**Try it**
Nothing but an exact copy is wanted here: the line with "Whereas self taught" and all the lines that follow it in the entries below.

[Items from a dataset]
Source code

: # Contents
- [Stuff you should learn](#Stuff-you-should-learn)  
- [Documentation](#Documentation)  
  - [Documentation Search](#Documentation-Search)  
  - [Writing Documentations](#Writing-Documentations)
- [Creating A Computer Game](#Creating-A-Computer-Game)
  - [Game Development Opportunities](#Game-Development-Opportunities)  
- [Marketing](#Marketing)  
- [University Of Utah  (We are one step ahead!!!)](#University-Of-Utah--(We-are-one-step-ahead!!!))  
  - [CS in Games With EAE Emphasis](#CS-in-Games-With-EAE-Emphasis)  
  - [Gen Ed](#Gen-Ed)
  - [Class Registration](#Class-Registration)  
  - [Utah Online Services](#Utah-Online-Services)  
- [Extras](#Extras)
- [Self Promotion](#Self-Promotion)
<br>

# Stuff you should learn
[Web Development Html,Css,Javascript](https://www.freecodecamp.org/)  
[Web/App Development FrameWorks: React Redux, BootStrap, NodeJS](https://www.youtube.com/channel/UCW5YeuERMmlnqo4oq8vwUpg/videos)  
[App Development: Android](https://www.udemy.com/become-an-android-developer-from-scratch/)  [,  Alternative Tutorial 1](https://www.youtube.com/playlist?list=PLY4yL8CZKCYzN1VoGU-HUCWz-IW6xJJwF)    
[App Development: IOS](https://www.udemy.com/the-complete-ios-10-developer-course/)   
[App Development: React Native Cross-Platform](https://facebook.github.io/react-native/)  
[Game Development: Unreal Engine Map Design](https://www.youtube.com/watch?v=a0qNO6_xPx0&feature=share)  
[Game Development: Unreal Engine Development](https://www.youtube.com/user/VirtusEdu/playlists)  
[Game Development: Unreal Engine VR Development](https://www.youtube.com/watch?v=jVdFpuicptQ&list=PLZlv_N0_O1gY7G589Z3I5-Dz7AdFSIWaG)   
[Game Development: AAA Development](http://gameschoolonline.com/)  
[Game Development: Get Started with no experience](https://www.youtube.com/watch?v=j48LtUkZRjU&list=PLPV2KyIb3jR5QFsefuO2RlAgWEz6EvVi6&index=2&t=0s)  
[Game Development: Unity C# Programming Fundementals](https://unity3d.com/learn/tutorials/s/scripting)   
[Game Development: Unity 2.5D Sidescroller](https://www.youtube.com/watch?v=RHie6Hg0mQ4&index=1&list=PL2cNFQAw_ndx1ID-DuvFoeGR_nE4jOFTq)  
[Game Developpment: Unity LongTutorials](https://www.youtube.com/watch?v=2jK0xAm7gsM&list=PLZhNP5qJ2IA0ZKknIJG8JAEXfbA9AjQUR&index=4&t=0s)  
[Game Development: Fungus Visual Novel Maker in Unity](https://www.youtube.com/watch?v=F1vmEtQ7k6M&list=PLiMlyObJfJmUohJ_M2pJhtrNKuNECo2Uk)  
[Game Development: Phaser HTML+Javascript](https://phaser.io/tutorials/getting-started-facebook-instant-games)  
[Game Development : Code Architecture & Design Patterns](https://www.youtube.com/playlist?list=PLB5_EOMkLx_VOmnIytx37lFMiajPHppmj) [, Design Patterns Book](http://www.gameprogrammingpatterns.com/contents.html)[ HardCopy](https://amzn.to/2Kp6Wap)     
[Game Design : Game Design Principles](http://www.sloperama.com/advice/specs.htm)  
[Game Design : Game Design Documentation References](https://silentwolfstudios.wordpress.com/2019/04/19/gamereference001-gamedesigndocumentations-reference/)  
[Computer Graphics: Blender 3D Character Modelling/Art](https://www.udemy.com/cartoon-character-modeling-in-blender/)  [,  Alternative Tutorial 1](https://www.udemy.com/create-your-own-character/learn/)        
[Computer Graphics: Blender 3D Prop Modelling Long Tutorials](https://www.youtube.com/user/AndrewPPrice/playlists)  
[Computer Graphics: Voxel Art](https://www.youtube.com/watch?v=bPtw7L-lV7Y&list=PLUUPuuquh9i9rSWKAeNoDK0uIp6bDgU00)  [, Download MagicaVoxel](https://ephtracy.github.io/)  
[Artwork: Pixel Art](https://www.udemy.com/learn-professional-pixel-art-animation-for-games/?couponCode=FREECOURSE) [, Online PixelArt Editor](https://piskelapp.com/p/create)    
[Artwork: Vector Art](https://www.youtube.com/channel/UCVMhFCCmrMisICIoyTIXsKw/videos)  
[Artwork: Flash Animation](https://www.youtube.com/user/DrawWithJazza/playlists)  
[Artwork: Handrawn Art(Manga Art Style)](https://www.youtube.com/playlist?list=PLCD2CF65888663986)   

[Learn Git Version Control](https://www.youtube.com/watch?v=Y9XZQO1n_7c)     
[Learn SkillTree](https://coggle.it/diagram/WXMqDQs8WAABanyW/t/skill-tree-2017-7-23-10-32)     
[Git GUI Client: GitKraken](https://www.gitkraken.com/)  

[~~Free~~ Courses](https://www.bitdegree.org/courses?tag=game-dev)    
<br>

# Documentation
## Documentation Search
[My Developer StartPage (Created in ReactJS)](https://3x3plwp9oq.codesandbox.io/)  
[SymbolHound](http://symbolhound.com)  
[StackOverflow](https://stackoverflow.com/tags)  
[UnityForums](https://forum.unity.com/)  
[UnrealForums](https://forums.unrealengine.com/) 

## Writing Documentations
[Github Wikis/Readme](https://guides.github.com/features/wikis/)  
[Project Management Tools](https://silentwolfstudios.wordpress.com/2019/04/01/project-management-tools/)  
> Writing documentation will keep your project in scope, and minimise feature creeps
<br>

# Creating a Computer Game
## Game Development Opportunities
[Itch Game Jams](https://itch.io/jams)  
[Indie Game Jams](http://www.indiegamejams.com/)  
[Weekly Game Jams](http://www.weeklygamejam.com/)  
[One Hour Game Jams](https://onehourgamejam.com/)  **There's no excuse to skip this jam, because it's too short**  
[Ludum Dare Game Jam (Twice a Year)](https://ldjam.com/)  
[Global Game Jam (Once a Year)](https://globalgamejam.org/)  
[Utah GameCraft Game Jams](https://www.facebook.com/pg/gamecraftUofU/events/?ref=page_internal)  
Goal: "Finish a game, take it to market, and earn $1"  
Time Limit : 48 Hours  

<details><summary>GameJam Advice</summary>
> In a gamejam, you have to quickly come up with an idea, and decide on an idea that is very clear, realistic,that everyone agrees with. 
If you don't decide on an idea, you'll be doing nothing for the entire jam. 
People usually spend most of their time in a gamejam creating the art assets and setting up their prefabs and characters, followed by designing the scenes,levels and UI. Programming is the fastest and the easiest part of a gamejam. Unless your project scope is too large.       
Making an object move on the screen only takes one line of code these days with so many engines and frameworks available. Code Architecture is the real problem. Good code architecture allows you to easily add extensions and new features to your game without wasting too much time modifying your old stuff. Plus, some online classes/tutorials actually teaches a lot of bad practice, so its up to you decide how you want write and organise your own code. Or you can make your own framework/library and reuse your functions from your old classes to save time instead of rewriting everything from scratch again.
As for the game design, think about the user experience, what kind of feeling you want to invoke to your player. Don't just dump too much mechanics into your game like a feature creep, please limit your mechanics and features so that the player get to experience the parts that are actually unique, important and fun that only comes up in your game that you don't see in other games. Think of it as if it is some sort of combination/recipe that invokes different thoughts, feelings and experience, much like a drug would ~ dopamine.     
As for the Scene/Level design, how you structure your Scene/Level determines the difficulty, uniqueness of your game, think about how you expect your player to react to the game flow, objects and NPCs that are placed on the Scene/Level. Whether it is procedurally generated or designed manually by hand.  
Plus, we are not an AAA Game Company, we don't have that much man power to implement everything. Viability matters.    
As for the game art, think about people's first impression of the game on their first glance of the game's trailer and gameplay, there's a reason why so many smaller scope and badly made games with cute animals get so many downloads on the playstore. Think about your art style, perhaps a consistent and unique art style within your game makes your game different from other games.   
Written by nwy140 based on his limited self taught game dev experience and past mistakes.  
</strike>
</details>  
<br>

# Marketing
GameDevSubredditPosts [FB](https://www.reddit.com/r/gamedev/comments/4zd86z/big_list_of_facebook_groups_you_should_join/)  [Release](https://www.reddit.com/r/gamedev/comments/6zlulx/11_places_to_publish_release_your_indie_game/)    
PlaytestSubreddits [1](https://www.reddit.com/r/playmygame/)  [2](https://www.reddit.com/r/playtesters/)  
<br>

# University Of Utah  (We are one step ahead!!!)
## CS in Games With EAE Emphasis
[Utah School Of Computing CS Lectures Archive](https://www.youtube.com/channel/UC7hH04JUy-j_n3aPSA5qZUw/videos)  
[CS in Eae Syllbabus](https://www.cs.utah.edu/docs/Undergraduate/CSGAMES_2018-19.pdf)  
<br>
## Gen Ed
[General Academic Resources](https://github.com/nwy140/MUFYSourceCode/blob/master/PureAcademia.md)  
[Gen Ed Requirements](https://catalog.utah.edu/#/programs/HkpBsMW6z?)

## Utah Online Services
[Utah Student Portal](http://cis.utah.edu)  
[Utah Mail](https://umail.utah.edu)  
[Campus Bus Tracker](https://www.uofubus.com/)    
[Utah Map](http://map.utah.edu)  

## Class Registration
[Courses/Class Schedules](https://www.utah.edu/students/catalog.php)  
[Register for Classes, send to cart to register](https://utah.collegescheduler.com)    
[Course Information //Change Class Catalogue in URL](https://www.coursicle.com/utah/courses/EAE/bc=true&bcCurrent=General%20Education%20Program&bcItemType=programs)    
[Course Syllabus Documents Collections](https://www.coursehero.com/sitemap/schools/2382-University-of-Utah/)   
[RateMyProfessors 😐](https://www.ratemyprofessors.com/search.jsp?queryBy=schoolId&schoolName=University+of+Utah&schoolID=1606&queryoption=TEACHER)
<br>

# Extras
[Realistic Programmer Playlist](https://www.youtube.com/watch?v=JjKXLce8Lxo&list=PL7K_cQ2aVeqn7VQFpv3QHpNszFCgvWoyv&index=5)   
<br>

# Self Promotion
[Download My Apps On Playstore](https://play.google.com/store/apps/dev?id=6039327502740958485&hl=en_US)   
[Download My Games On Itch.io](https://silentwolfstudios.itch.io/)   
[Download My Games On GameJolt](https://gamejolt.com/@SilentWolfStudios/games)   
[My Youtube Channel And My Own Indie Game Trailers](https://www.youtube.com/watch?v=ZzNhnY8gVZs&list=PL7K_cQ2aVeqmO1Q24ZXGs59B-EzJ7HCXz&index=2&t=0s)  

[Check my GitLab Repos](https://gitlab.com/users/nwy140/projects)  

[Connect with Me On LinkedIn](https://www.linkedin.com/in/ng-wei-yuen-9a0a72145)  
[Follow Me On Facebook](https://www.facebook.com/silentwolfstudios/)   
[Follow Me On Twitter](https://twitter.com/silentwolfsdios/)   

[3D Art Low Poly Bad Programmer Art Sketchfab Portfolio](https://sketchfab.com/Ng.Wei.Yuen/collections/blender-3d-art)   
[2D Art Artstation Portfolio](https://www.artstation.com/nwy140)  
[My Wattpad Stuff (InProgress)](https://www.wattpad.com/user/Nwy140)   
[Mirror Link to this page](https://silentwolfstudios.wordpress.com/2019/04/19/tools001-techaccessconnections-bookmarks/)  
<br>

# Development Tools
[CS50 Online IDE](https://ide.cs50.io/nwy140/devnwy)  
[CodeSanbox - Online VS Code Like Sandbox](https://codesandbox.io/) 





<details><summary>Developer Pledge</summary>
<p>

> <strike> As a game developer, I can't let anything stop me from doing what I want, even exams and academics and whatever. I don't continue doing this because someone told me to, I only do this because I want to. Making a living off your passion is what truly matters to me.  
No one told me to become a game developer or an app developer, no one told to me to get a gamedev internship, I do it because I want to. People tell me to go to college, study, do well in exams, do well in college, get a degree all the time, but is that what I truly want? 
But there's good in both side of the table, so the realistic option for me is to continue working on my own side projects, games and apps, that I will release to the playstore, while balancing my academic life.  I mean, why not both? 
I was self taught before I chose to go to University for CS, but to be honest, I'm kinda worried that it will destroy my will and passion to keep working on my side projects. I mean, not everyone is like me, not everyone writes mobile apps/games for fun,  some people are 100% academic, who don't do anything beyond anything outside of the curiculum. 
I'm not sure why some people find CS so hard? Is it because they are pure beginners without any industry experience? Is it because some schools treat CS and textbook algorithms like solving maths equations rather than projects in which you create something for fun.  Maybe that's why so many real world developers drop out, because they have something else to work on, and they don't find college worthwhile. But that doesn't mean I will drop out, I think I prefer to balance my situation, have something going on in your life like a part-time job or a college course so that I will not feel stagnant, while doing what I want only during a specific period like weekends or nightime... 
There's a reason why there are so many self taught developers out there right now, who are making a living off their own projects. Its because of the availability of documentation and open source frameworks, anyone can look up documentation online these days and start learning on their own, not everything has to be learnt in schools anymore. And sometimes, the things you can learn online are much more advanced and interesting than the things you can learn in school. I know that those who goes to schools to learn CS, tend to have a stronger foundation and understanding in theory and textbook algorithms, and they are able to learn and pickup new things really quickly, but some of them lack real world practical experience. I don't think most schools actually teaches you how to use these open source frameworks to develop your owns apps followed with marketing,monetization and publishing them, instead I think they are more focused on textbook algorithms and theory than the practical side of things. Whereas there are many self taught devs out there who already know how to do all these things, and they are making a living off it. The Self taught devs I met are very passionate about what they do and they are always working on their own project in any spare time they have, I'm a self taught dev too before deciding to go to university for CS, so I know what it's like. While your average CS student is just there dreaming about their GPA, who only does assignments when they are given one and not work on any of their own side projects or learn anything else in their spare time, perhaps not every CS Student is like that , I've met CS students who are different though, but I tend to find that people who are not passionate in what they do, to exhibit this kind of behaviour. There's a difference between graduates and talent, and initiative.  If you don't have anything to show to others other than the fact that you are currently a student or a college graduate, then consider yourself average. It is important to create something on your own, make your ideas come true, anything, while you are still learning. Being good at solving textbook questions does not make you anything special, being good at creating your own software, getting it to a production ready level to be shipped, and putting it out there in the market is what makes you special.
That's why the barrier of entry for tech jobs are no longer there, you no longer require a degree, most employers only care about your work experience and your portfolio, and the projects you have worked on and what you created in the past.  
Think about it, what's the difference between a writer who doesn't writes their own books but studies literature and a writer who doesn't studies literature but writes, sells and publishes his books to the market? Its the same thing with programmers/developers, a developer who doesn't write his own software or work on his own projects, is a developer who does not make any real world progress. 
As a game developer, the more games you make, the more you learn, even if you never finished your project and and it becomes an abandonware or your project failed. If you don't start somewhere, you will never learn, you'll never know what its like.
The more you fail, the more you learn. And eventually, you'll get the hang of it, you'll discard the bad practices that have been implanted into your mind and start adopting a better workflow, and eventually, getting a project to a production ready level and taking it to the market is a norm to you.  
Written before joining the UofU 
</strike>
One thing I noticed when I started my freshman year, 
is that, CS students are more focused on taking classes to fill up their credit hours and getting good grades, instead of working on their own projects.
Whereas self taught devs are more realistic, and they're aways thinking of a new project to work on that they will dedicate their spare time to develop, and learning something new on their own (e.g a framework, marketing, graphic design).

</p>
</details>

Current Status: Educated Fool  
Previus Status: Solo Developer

**Exercise response**
Whereas self taught devs are more realistic, and they're aways thinking of a new project to work on that they will dedicate their spare time to develop, and learning something new on their own (e.g a framework, marketing, graphic design).

</p>
</details>

Current Status: Educated Fool  
Previus Status: Solo Developer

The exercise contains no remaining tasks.